Stored records:
- Opening Delimiter -
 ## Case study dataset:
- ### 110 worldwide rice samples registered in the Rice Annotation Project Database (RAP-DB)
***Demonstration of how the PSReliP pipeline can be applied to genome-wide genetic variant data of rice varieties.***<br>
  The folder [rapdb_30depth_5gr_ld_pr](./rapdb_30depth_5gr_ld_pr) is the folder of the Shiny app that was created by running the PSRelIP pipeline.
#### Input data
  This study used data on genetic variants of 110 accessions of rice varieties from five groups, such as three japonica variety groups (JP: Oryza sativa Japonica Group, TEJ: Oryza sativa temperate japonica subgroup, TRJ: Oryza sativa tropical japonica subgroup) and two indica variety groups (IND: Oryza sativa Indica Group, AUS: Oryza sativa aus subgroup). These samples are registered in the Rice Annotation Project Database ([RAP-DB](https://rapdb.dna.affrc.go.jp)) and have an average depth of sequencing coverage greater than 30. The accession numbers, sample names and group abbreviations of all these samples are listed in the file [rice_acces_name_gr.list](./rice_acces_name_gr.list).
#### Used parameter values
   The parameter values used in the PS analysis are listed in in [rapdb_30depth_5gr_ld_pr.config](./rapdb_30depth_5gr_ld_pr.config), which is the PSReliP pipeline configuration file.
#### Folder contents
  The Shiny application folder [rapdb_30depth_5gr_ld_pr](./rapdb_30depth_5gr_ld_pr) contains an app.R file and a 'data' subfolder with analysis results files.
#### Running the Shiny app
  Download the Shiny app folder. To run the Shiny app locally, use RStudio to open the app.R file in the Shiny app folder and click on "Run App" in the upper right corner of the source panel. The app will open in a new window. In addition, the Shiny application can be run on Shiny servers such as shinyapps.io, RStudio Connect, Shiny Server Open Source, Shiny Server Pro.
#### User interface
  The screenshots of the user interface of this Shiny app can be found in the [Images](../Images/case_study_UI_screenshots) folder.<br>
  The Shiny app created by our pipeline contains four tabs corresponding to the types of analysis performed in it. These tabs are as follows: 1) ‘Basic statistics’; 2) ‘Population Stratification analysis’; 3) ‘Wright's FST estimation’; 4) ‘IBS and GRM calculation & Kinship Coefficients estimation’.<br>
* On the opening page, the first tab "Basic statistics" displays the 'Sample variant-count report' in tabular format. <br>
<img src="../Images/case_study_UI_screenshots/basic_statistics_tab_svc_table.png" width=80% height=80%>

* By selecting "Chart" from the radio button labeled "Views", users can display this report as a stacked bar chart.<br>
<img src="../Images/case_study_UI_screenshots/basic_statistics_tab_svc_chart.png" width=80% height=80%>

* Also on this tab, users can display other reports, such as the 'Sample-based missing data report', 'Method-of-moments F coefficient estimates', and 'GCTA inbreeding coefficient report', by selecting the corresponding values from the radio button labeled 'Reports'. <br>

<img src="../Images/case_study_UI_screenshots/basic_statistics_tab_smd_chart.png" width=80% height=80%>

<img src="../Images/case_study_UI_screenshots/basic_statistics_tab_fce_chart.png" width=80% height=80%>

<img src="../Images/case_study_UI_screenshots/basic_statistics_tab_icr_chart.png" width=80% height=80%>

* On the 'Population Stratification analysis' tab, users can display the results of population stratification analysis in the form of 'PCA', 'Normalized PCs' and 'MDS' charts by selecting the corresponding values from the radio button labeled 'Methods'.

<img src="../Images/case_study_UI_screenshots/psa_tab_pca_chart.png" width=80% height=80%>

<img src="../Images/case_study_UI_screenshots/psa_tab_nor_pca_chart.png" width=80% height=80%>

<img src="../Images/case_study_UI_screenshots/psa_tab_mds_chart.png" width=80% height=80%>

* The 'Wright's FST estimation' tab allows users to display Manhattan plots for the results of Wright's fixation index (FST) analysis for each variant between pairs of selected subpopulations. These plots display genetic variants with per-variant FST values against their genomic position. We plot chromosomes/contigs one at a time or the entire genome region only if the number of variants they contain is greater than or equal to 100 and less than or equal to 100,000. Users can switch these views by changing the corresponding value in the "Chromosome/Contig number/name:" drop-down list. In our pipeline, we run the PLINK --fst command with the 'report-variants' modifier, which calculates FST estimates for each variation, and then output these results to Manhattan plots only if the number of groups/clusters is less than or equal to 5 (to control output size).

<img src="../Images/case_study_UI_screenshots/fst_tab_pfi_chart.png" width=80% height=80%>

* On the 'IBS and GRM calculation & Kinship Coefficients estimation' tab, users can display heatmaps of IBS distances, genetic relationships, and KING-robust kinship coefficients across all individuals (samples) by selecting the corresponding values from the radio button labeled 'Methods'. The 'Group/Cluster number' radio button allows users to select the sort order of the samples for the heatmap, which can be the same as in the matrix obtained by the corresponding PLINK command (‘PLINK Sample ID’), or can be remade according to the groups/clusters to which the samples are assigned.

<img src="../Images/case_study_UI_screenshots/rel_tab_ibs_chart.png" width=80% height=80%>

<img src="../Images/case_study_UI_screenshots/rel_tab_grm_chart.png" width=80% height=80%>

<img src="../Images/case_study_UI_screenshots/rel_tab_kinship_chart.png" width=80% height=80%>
- Closing Delimiter -
__Work request__. Repeat only the lines above, from the first line of the entries through the line that contains "#### Input data", including both ends.

__Result below__.
 ## Case study dataset:
- ### 110 worldwide rice samples registered in the Rice Annotation Project Database (RAP-DB)
***Demonstration of how the PSReliP pipeline can be applied to genome-wide genetic variant data of rice varieties.***<br>
  The folder [rapdb_30depth_5gr_ld_pr](./rapdb_30depth_5gr_ld_pr) is the folder of the Shiny app that was created by running the PSRelIP pipeline.
#### Input data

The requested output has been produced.